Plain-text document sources
┄┄┄┄┄┄

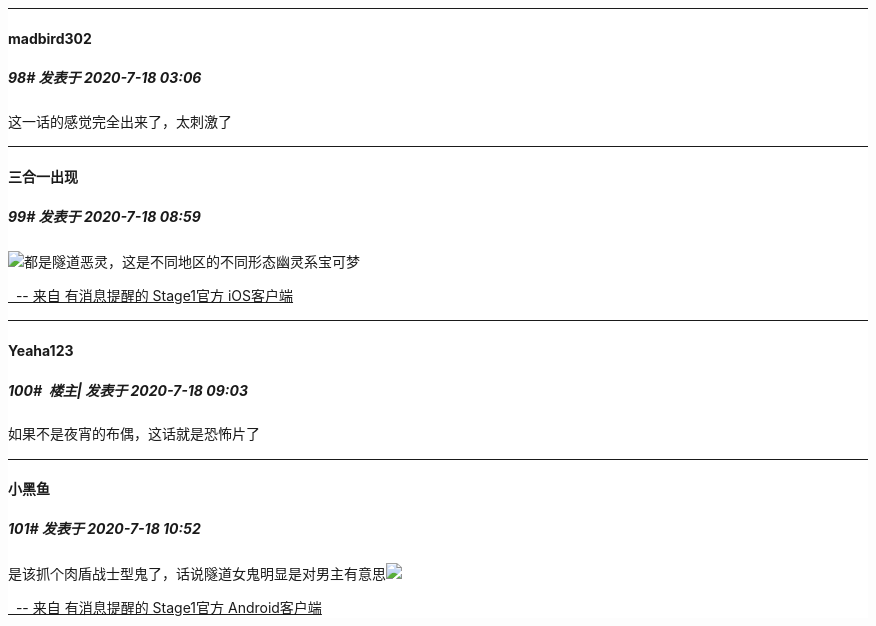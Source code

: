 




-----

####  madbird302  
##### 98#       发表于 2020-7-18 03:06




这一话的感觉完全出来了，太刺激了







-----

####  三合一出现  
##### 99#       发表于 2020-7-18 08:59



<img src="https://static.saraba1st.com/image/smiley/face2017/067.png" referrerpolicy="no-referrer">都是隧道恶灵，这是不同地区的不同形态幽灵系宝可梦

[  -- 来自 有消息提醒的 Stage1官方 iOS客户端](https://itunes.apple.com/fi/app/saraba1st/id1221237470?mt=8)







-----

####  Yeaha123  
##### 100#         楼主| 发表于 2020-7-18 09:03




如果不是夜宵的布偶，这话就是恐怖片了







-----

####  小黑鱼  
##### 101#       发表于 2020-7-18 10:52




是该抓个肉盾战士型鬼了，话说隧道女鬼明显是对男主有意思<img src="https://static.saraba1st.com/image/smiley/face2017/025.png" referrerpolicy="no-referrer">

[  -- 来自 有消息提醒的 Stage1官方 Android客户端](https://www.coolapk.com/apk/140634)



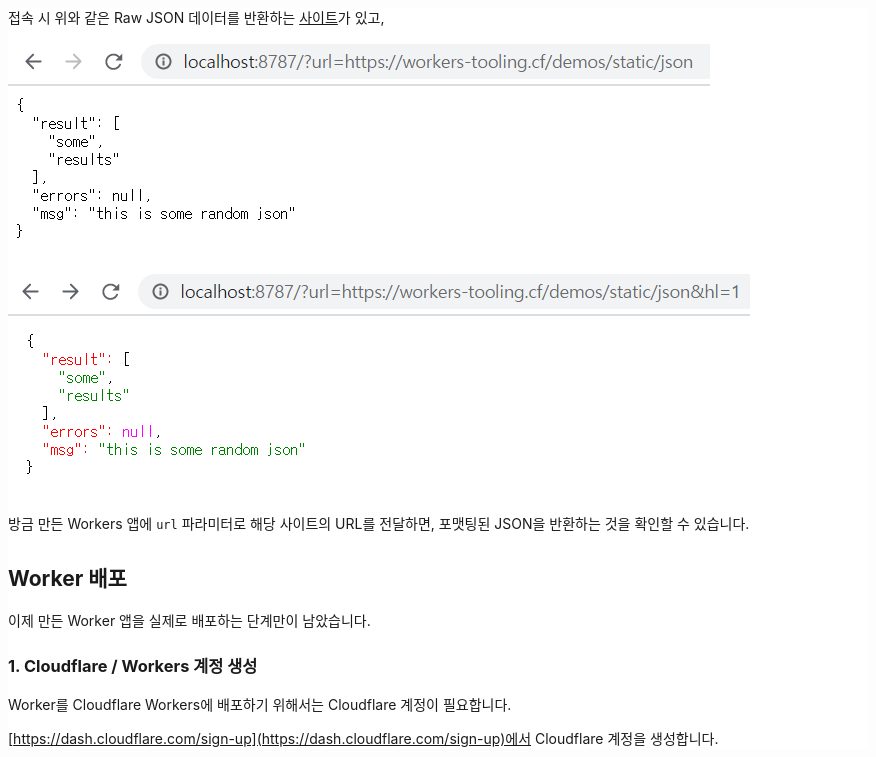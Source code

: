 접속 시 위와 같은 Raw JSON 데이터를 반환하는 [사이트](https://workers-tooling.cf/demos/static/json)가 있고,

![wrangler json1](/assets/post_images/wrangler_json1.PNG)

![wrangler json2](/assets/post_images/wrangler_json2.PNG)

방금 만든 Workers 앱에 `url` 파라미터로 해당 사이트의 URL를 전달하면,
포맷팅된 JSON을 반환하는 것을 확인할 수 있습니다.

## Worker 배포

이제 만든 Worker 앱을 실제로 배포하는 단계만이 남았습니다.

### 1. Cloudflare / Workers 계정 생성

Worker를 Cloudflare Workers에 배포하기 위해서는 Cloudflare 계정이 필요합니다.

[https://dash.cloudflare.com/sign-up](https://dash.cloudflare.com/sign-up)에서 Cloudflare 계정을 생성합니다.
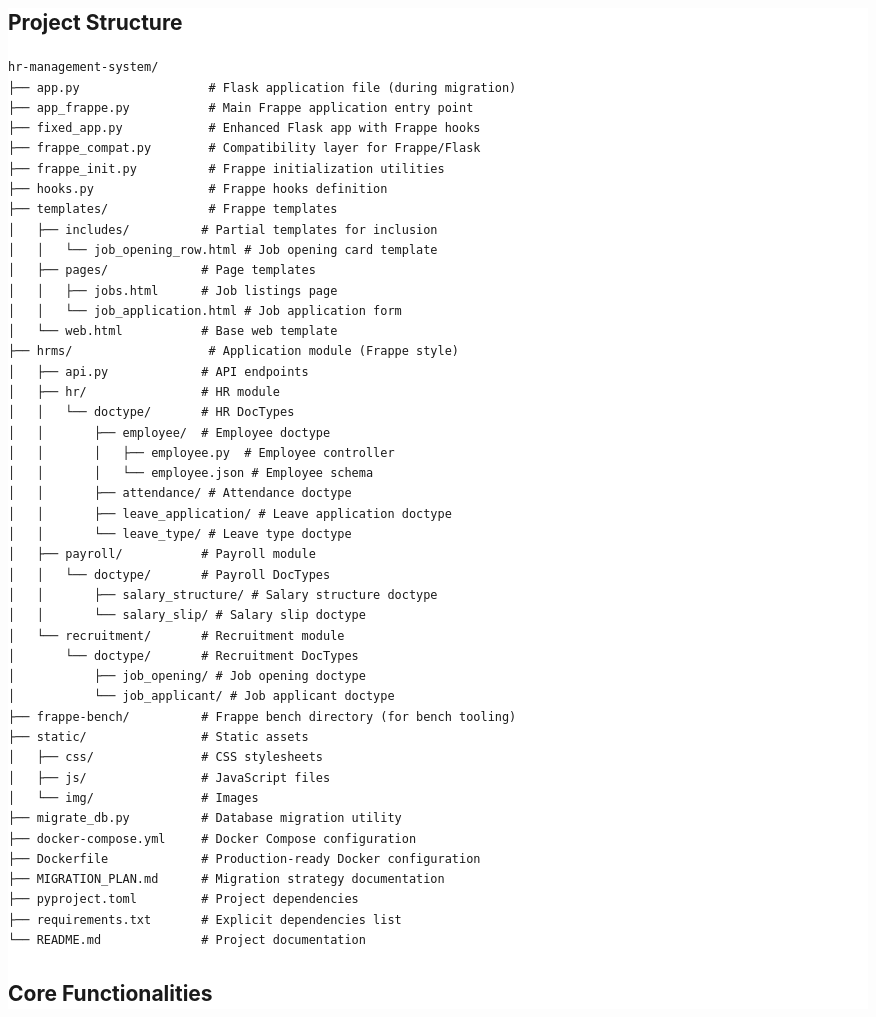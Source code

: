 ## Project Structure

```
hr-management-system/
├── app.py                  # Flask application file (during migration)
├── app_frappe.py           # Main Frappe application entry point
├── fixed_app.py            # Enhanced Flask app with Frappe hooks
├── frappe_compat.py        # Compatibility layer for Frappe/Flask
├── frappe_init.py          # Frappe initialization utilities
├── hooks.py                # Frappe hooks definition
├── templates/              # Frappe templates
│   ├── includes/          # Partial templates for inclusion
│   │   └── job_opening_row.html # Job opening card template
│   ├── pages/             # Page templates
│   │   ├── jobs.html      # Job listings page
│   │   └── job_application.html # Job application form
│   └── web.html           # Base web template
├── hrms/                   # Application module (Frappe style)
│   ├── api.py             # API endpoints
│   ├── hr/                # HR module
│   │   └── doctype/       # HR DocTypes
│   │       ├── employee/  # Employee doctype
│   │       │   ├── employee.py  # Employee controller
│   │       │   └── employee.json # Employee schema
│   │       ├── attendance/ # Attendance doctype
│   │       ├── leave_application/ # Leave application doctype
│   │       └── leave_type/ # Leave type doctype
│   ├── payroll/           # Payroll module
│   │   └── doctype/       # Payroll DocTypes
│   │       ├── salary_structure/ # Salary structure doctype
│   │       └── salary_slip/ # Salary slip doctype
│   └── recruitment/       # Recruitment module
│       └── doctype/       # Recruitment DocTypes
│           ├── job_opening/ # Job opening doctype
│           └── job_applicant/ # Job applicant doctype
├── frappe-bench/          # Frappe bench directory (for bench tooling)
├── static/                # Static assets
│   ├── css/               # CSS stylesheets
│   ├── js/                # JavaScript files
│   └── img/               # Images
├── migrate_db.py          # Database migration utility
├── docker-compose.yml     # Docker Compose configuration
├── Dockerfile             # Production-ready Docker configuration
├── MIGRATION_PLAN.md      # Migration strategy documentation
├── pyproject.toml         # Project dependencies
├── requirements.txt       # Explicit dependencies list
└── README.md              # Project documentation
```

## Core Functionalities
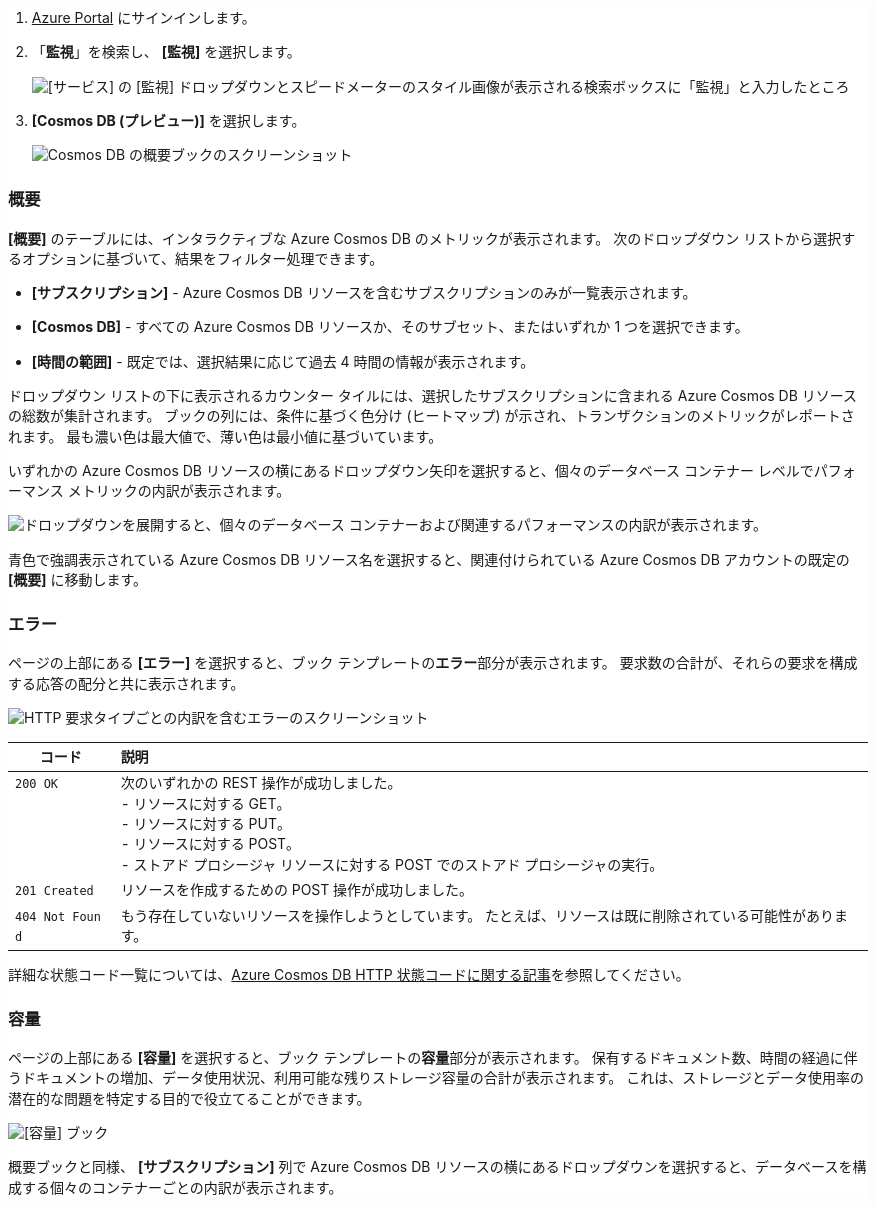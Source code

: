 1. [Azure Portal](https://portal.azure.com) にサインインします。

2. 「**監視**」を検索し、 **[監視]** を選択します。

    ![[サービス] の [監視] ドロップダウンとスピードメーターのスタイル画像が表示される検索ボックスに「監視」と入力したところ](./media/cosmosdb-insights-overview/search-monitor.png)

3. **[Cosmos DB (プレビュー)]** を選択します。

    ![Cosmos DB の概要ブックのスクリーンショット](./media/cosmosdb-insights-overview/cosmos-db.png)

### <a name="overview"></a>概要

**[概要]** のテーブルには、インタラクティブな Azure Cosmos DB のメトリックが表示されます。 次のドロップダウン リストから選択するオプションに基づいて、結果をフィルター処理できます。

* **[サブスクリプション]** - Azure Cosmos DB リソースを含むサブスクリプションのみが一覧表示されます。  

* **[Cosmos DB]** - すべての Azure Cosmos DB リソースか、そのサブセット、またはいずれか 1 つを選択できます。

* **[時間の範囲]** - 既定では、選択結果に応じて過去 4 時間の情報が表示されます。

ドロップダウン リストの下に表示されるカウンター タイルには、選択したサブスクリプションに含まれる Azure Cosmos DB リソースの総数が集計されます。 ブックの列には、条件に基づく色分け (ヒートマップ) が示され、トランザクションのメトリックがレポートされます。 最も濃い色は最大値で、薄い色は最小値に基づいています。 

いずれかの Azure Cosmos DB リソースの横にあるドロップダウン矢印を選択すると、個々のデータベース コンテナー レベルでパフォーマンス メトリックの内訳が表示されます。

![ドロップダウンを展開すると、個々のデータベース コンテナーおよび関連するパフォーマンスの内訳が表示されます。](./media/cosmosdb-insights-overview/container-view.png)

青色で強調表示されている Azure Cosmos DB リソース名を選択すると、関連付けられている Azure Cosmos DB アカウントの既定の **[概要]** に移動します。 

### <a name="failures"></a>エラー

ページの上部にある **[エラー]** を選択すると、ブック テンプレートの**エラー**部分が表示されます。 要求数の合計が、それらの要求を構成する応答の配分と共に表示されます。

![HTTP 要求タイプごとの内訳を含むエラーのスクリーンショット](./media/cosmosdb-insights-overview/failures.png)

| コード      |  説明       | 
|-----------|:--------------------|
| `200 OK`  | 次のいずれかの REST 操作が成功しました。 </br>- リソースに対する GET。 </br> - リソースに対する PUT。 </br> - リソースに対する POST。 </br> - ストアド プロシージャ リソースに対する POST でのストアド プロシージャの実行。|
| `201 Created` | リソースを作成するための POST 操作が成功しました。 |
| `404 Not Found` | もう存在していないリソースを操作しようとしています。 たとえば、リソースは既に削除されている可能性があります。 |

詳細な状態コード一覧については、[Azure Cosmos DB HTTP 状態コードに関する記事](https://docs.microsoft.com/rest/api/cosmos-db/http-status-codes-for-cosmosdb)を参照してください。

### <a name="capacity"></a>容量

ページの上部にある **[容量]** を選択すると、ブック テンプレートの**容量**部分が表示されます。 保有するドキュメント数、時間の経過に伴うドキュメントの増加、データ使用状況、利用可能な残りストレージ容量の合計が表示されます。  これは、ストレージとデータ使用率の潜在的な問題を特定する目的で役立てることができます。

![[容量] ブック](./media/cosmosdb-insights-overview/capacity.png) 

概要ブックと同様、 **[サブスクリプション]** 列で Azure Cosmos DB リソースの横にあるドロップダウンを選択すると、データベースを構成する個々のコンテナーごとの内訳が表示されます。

┄┄┄┄┄┄

(What is expected)
Starting at the line above with "发表于 2020-7-18 08:59", output every line exactly up to and including the line with "### 1. Cloudflare / Workers 계정 생성", but none of the pictures.

(Task response)
##### 99#       发表于 2020-7-18 08:59



<img src="https://static.saraba1st.com/image/smiley/face2017/067.png" referrerpolicy="no-referrer">都是隧道恶灵，这是不同地区的不同形态幽灵系宝可梦

[  -- 来自 有消息提醒的 Stage1官方 iOS客户端](https://itunes.apple.com/fi/app/saraba1st/id1221237470?mt=8)







-----

####  Yeaha123  
##### 100#         楼主| 发表于 2020-7-18 09:03




如果不是夜宵的布偶，这话就是恐怖片了







-----

####  小黑鱼  
##### 101#       发表于 2020-7-18 10:52




是该抓个肉盾战士型鬼了，话说隧道女鬼明显是对男主有意思<img src="https://static.saraba1st.com/image/smiley/face2017/025.png" referrerpolicy="no-referrer">

[  -- 来自 有消息提醒的 Stage1官方 Android客户端](https://www.coolapk.com/apk/140634)



Source code

: 접속 시 위와 같은 Raw JSON 데이터를 반환하는 [사이트](https://workers-tooling.cf/demos/static/json)가 있고,

![wrangler json1](/assets/post_images/wrangler_json1.PNG)

![wrangler json2](/assets/post_images/wrangler_json2.PNG)

방금 만든 Workers 앱에 `url` 파라미터로 해당 사이트의 URL를 전달하면,
포맷팅된 JSON을 반환하는 것을 확인할 수 있습니다.

## Worker 배포

이제 만든 Worker 앱을 실제로 배포하는 단계만이 남았습니다.

### 1. Cloudflare / Workers 계정 생성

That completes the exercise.